- Born: Olena Julianivna Okhrymovych March 21, 1886 Senechiv, Dolyna, Ivano-Frankivsk Oblast, Austria-Hungary
- Died: June 12, 1969 (aged 83) Montreal, Quebec, Canada
- Education: Lviv University
- Occupations: Teacher, civic leader
- Spouse: Mykola Zalizniak
- Children: 2

= Olena Zalizniak =

Educator and civic leader in Ukraine and Canada

Olena Julianivna Zalizniak ( Ochrymovych; March 21, 1886 – June 12, 1969) was an educator and civic leader in Ukraine and Canada. She led the World Federation of Ukrainian Women's Organizations from 1956 to 1969.

==Life==
Olena Julianivna Okhrymovych was born in Senechiv, Dolyna, Ivano-Frankivsk Oblast in 1886, one of nine children born to Reverend Julian Okhrymovych and Maria ( Ochrymovych) Kobliansky. In 1912, she attended a meeting, organized by Konstantyna Malytska. For the "Women's Committee" in Lviv to prepare for war. Others at the meeting were Olha Basarab, Maria Biletska and Olena Stepaniv. The money raised from the "National Combat Fund" they created was used to fund the Ukrainian Sich Riflemen.
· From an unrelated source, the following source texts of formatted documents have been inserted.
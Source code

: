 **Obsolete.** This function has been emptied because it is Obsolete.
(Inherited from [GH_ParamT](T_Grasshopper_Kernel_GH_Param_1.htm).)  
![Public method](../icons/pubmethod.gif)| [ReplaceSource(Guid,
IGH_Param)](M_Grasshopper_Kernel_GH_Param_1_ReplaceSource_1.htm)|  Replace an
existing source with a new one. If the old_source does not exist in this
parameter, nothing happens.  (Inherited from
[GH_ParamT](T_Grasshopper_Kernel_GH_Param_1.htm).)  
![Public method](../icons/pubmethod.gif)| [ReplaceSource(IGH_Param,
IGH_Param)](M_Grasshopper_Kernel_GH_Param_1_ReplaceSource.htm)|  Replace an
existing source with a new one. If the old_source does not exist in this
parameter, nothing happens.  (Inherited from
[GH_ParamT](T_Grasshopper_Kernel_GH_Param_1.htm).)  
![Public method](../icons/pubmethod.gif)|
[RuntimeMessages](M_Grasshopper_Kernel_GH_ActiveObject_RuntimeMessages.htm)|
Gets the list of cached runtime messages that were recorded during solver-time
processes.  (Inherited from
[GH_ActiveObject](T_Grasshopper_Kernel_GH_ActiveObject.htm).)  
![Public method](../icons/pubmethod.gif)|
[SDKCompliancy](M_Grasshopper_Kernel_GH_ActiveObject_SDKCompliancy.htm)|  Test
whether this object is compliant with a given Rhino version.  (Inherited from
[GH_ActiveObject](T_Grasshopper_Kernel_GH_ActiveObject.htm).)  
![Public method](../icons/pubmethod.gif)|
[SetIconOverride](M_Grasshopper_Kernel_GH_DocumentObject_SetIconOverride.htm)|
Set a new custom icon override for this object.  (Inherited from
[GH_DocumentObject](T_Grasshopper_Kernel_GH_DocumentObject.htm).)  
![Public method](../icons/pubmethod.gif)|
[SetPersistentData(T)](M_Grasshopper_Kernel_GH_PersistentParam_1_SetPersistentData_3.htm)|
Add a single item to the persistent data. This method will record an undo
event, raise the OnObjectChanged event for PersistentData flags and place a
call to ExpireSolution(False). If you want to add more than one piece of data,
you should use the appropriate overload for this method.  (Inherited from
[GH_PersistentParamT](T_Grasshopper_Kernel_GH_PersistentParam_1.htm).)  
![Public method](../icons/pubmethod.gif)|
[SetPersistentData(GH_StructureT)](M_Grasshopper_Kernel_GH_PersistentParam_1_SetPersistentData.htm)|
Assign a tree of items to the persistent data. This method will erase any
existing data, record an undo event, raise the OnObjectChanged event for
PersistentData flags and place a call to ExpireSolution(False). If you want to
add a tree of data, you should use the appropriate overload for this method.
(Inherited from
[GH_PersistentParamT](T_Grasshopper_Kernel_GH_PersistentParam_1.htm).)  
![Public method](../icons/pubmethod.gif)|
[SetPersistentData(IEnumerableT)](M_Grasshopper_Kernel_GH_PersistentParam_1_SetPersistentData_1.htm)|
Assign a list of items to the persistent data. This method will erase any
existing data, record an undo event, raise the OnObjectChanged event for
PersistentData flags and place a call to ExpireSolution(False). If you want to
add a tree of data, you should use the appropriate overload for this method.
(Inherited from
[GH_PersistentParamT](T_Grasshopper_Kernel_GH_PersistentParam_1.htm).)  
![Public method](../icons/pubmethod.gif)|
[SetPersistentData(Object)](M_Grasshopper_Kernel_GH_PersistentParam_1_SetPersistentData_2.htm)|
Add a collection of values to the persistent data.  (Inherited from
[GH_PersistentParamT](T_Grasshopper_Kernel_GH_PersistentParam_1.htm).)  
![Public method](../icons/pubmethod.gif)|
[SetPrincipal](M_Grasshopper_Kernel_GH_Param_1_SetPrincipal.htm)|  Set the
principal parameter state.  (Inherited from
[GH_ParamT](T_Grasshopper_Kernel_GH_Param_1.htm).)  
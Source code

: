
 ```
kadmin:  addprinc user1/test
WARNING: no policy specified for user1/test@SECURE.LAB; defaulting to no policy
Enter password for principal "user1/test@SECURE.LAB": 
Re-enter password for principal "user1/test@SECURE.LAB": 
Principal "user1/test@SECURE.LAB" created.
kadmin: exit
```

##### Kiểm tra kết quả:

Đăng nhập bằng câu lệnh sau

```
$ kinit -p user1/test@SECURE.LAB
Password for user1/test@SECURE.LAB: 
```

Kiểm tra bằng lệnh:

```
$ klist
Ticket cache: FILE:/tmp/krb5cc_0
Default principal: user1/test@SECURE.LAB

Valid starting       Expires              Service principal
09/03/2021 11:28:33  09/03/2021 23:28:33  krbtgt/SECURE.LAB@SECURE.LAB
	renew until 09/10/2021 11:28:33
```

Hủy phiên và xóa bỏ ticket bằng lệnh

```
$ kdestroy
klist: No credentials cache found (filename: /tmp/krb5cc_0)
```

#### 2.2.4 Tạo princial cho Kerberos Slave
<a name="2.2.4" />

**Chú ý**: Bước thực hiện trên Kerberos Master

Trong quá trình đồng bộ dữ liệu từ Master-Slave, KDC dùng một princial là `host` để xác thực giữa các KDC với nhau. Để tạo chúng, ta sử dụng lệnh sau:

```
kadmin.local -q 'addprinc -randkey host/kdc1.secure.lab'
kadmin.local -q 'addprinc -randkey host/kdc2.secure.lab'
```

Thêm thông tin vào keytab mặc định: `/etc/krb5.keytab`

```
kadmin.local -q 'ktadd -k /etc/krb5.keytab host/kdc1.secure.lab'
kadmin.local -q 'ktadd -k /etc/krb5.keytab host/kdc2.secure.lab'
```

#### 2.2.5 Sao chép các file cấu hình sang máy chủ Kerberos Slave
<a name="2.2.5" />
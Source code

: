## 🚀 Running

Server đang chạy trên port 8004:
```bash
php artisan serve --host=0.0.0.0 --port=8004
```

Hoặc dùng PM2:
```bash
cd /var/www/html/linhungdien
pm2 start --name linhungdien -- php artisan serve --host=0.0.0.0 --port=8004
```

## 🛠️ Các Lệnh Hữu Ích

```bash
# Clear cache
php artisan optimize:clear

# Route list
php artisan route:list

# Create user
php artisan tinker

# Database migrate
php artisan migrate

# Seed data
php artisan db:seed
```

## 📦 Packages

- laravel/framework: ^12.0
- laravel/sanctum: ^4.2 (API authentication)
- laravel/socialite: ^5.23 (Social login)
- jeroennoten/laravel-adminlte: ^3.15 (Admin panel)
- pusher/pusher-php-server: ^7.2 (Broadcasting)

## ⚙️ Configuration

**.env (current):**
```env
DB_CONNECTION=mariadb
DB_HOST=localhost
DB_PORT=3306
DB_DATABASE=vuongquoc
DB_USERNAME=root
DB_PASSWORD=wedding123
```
She moved to Vienna as the second world war started. Her husband, Mykola Zalizniak, was arrested by the Soviets in 1945 and sentenced to fifteen years in prison, where he died. Zalizniak moved to Canada in 1950 where she joined the Ukrainian Women's Organization of Canada. She led the World Federation of Ukrainian Women's Organizations as its president from 1956 to 1969. Zalizniak died in Montreal in 1969.